Of course it started with a hashtag — #AbramsDigitalDay. What better way to get everyone on the same page about our goal for a day in which we brought our local Abrams Books’ authors together to discuss best practices for their digital platforms.
The “day” was actually only about five-and-a-half-hours, because there’s nothing I hate more than all-day sessions. That’s one of the benefits of being the organizer — you can make decisions like that.
Since our allotted time for #AbramsDigitalDay was rather compact, we had to make a point of not overwhelming our authors with too much information, which is something that can happen really easily when you are attempting to provide strategies for the rather broad concept of an author digital platform. And so that became a key theme of the day — to not get overwhelmed. And I wasn’t just speaking to the packed schedule — I was talking about all the various website options and social media profiles and to-do list items that inherently come with an idealized version of an author digital platform.
This was the message: Do not get overwhelmed. Establish a hub, start with one social media profile, and build from there. Know about your options, take time to study the established platforms and keep abreast of new options that regularly pop up, but take it one step at a time. Along the way, you will establish what you like, develop your authentic voice, and find that those next steps will come naturally. I also made a point of saying that you may need just ONE social media profile. You do not necessarily have to be on every single platform.
Of course the main events for the day were the excellent speakers we brought in to make presentations:
Dan Blank of We Grow Media came in and did an insightful presentation on developing an authentic voice with their website and social media profiles. He wrote an extremely thoughtful summary of the day, which I really encourage you to read.
Rachel Fershleiser, Literary Community Organizer at Tumblr, showcased all the cool stuff going on with Tumblr, focusing in on how the blogging platform works, and how authors can use it to connect to the thriving community and interaction that goes on the tumblrverse.
And Ami Greko, Book Marketing Strategist at Goodreads, came in to discuss opportunities for authors at Goodreads, chief among them to make sure to take advantage of their status as authors by converting their member profiles into author profiles (noting that an author profile provides access to additional features, things like the ability to post videos).

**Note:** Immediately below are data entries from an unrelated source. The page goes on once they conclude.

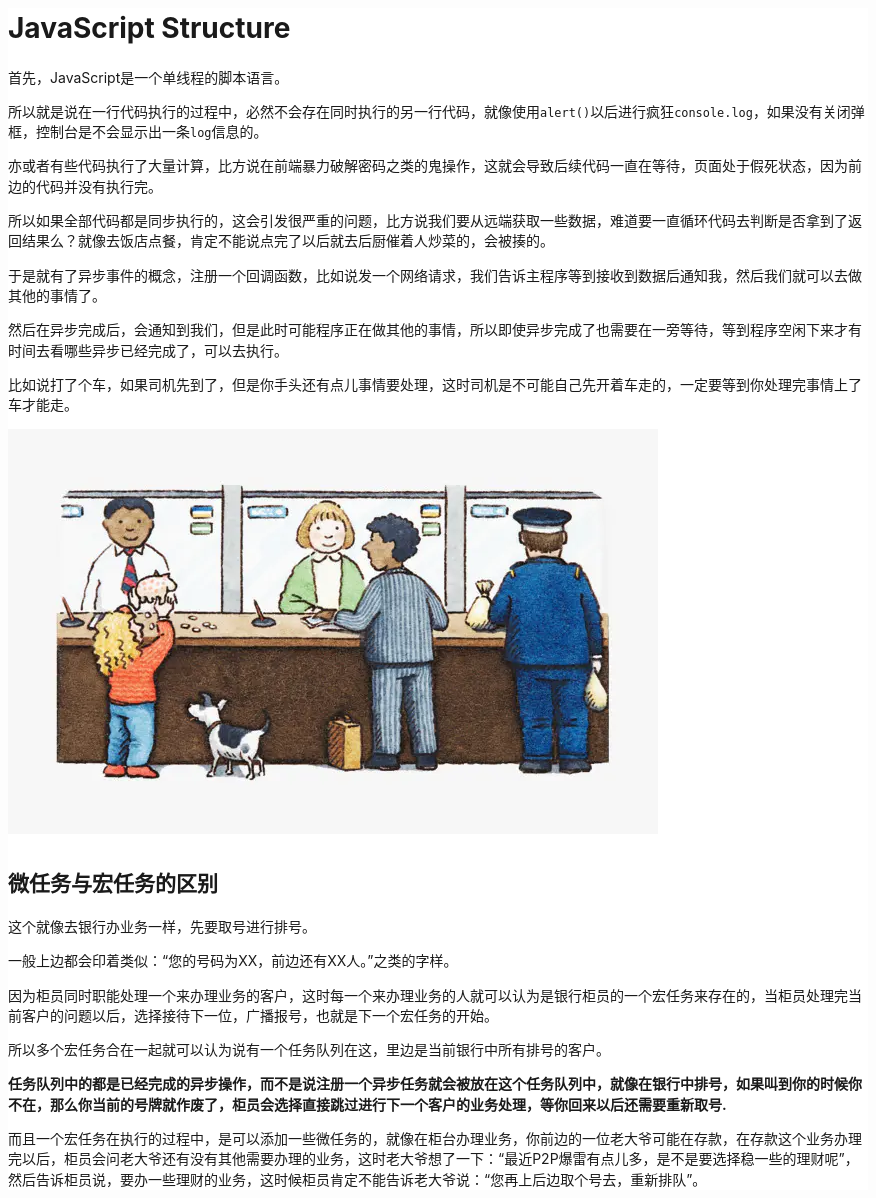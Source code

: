 # JavaScript Structure

首先，JavaScript是一个单线程的脚本语言。

所以就是说在一行代码执行的过程中，必然不会存在同时执行的另一行代码，就像使用`alert()`以后进行疯狂`console.log`，如果没有关闭弹框，控制台是不会显示出一条`log`信息的。

亦或者有些代码执行了大量计算，比方说在前端暴力破解密码之类的鬼操作，这就会导致后续代码一直在等待，页面处于假死状态，因为前边的代码并没有执行完。

所以如果全部代码都是同步执行的，这会引发很严重的问题，比方说我们要从远端获取一些数据，难道要一直循环代码去判断是否拿到了返回结果么？就像去饭店点餐，肯定不能说点完了以后就去后厨催着人炒菜的，会被揍的。

于是就有了异步事件的概念，注册一个回调函数，比如说发一个网络请求，我们告诉主程序等到接收到数据后通知我，然后我们就可以去做其他的事情了。

然后在异步完成后，会通知到我们，但是此时可能程序正在做其他的事情，所以即使异步完成了也需要在一旁等待，等到程序空闲下来才有时间去看哪些异步已经完成了，可以去执行。

比如说打了个车，如果司机先到了，但是你手头还有点儿事情要处理，这时司机是不可能自己先开着车走的，一定要等到你处理完事情上了车才能走。

![](./images/05-01.png)

## 微任务与宏任务的区别

这个就像去银行办业务一样，先要取号进行排号。

一般上边都会印着类似：“您的号码为XX，前边还有XX人。”之类的字样。

因为柜员同时职能处理一个来办理业务的客户，这时每一个来办理业务的人就可以认为是银行柜员的一个宏任务来存在的，当柜员处理完当前客户的问题以后，选择接待下一位，广播报号，也就是下一个宏任务的开始。

所以多个宏任务合在一起就可以认为说有一个任务队列在这，里边是当前银行中所有排号的客户。

**任务队列中的都是已经完成的异步操作，而不是说注册一个异步任务就会被放在这个任务队列中，就像在银行中排号，如果叫到你的时候你不在，那么你当前的号牌就作废了，柜员会选择直接跳过进行下一个客户的业务处理，等你回来以后还需要重新取号.**

而且一个宏任务在执行的过程中，是可以添加一些微任务的，就像在柜台办理业务，你前边的一位老大爷可能在存款，在存款这个业务办理完以后，柜员会问老大爷还有没有其他需要办理的业务，这时老大爷想了一下：“最近P2P爆雷有点儿多，是不是要选择稳一些的理财呢”，然后告诉柜员说，要办一些理财的业务，这时候柜员肯定不能告诉老大爷说：“您再上后边取个号去，重新排队”。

I was also able to sneak in various tips and best practices for running a website, as well as for the major social platforms like Facebook and Twitter, throughout the day.

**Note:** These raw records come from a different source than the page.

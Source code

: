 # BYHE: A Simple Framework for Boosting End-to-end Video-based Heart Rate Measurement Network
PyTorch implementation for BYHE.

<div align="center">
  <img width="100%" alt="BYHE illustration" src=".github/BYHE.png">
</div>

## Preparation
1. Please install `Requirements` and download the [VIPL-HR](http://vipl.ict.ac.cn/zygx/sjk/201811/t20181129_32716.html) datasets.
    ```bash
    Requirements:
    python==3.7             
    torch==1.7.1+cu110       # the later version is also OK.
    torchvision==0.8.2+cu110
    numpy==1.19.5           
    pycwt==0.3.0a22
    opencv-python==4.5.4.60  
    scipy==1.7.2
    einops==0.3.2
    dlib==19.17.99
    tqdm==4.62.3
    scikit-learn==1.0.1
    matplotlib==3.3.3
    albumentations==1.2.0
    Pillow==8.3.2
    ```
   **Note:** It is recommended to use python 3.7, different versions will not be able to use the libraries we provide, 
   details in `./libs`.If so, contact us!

But overall, I was most excited about the fact that our authors got to meet each other IRL. (I’ll make the same assurance here as I made at the event: I’m not about to get carried away with the use of digital acronyms). We had a range of authors — children’s book authors, cookbook authors, YA novelists, authors of design books. Some were established, others are going to be published for the first time in 2014. I believe that relationships forged in face to face gatherings are the key to building a strong, long-lasting digital platform, one that can grow and be truly meaningful. Even if all the nuance of the various digital strategies we went over didn’t hold, or never got put into practice, the day would still be extremely worthwhile, just by knowing those connections were made based upon meeting in person and learning together.

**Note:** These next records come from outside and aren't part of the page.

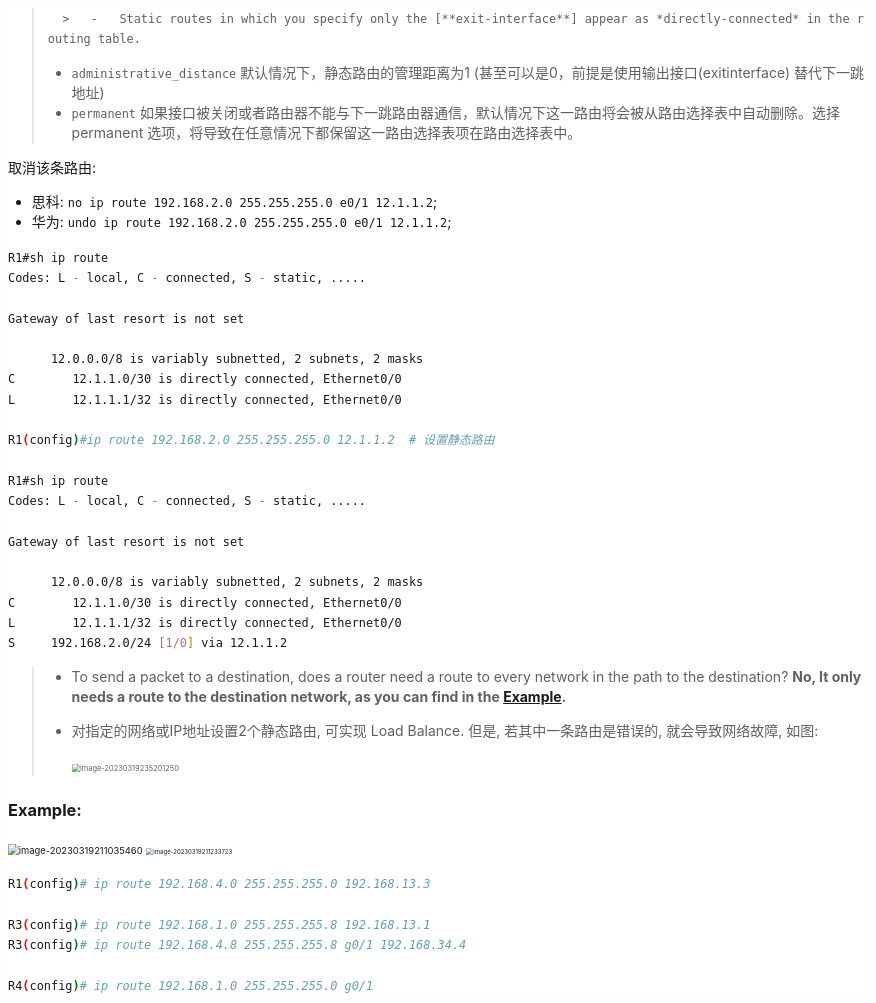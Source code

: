 >       >   -   Static routes in which you specify only the [**exit-interface**] appear as *directly-connected* in the routing table.
>   -   `administrative_distance` 默认情况下，静态路由的管理距离为1 (甚至可以是0，前提是使用输出接口(exitinterface) 替代下一跳地址)
>   -   `permanent` 如果接口被关闭或者路由器不能与下一跳路由器通信，默认情况下这一路由将会被从路由选择表中自动删除。选择permanent 选项，将导致在任意情况下都保留这一路由选择表项在路由选择表中。

取消该条路由: 

-   思科: `no ip route 192.168.2.0 255.255.255.0 e0/1 12.1.1.2`; 
-   华为: `undo ip route 192.168.2.0 255.255.255.0 e0/1 12.1.1.2`;

```sh
R1#sh ip route 
Codes: L - local, C - connected, S - static, .....

Gateway of last resort is not set

      12.0.0.0/8 is variably subnetted, 2 subnets, 2 masks
C        12.1.1.0/30 is directly connected, Ethernet0/0
L        12.1.1.1/32 is directly connected, Ethernet0/0

R1(config)#ip route 192.168.2.0 255.255.255.0 12.1.1.2  # 设置静态路由

R1#sh ip route 
Codes: L - local, C - connected, S - static, .....

Gateway of last resort is not set

      12.0.0.0/8 is variably subnetted, 2 subnets, 2 masks
C        12.1.1.0/30 is directly connected, Ethernet0/0
L        12.1.1.1/32 is directly connected, Ethernet0/0
S     192.168.2.0/24 [1/0] via 12.1.1.2
```



>   -   To send a packet to a destination, does a router need a route to every network in the path to the destination? **No, It only needs a route to the destination network, as you can find in the [Example](#Example:).**
>
>   -   对指定的网络或IP地址设置2个静态路由, 可实现 Load Balance. 但是, 若其中一条路由是错误的, 就会导致网络故障, 如图:
>
>       <img src="https://cdn.jsdelivr.net/gh/Jonas-Wolfxin/MyPicgo/img/202303192352477.png" alt="image-20230319235201250" style="zoom:53%;" />



### Example:

<img src="https://cdn.jsdelivr.net/gh/Jonas-Wolfxin/MyPicgo/img/202303192110838.png" alt="image-20230319211035460" style="zoom:67%;" />

<img src="https://cdn.jsdelivr.net/gh/Jonas-Wolfxin/MyPicgo/img/202303192112941.png" alt="image-20230319211233723" style="zoom:43%;" />

```sh
R1(config)# ip route 192.168.4.0 255.255.255.0 192.168.13.3

R3(config)# ip route 192.168.1.0 255.255.255.8 192.168.13.1 
R3(config)# ip route 192.168.4.8 255.255.255.8 g0/1 192.168.34.4

R4(config)# ip route 192.168.1.0 255.255.255.0 g0/1
```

I really look forward to putting together more digital days for authors. Yes, authors should be spending their time writing books and essays and articles. But they should also be spending time on their digital platforms, which isn’t just about marketing books. Digital platforms are creative spaces, and provide meaningful ways to connect with readers, friends, teachers, librarians, fellow writers, colleagues in the publishing and arts industries, and more. The more creative the platform, the more engaging this experience is for all involved.